### [TASK REQUIREMENTS]
Go through the records below and copy out every line that contains the word "observe".

(Dataset entries)
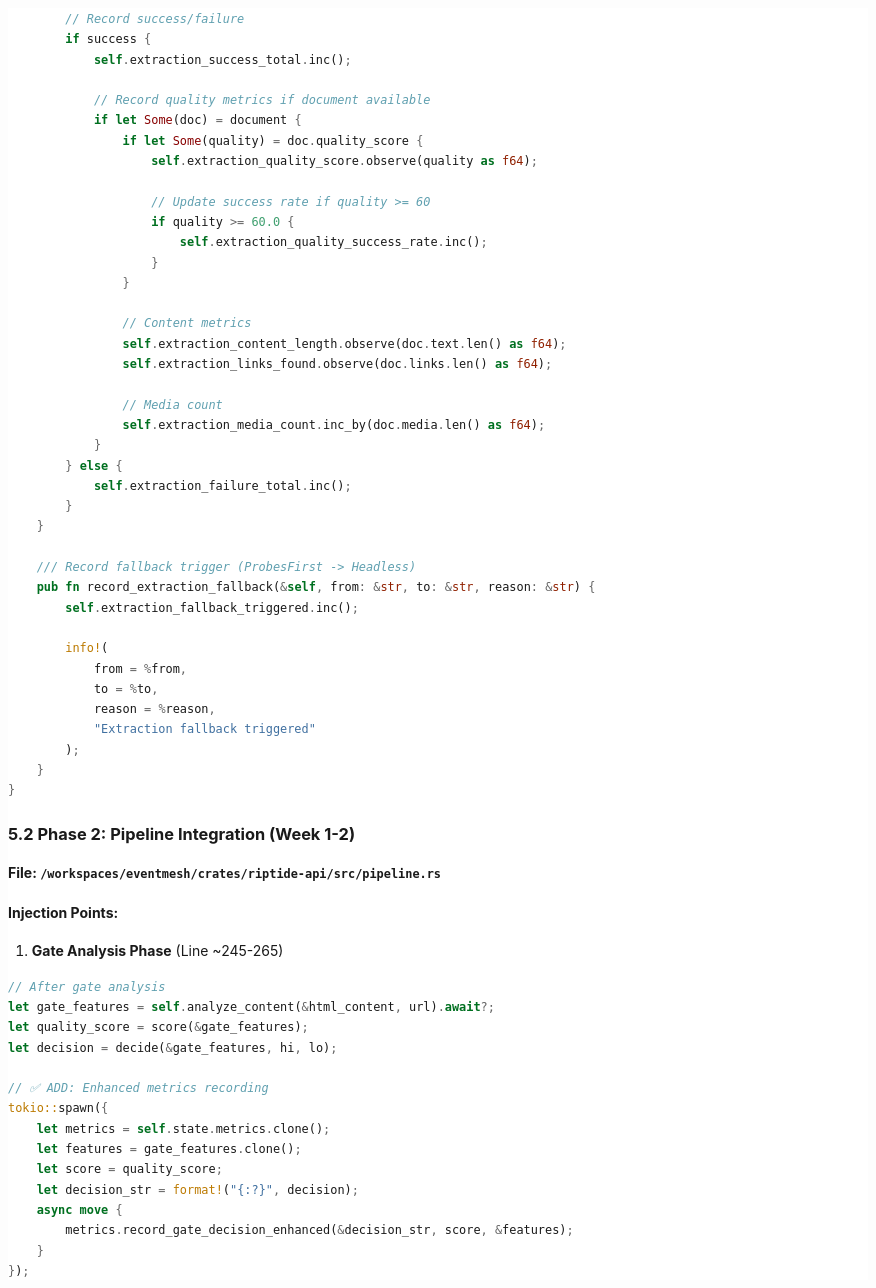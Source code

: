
 ```rust
        // Record success/failure
        if success {
            self.extraction_success_total.inc();

            // Record quality metrics if document available
            if let Some(doc) = document {
                if let Some(quality) = doc.quality_score {
                    self.extraction_quality_score.observe(quality as f64);

                    // Update success rate if quality >= 60
                    if quality >= 60.0 {
                        self.extraction_quality_success_rate.inc();
                    }
                }

                // Content metrics
                self.extraction_content_length.observe(doc.text.len() as f64);
                self.extraction_links_found.observe(doc.links.len() as f64);

                // Media count
                self.extraction_media_count.inc_by(doc.media.len() as f64);
            }
        } else {
            self.extraction_failure_total.inc();
        }
    }

    /// Record fallback trigger (ProbesFirst -> Headless)
    pub fn record_extraction_fallback(&self, from: &str, to: &str, reason: &str) {
        self.extraction_fallback_triggered.inc();

        info!(
            from = %from,
            to = %to,
            reason = %reason,
            "Extraction fallback triggered"
        );
    }
}
```

### 5.2 Phase 2: Pipeline Integration (Week 1-2)

**File: `/workspaces/eventmesh/crates/riptide-api/src/pipeline.rs`**

#### Injection Points:

1. **Gate Analysis Phase** (Line ~245-265)
```rust
// After gate analysis
let gate_features = self.analyze_content(&html_content, url).await?;
let quality_score = score(&gate_features);
let decision = decide(&gate_features, hi, lo);

// ✅ ADD: Enhanced metrics recording
tokio::spawn({
    let metrics = self.state.metrics.clone();
    let features = gate_features.clone();
    let score = quality_score;
    let decision_str = format!("{:?}", decision);
    async move {
        metrics.record_gate_decision_enhanced(&decision_str, score, &features);
    }
});
```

### [RESPONSE TO THIS TASK]
                    self.extraction_quality_score.observe(quality as f64);
                self.extraction_content_length.observe(doc.text.len() as f64);
                self.extraction_links_found.observe(doc.links.len() as f64);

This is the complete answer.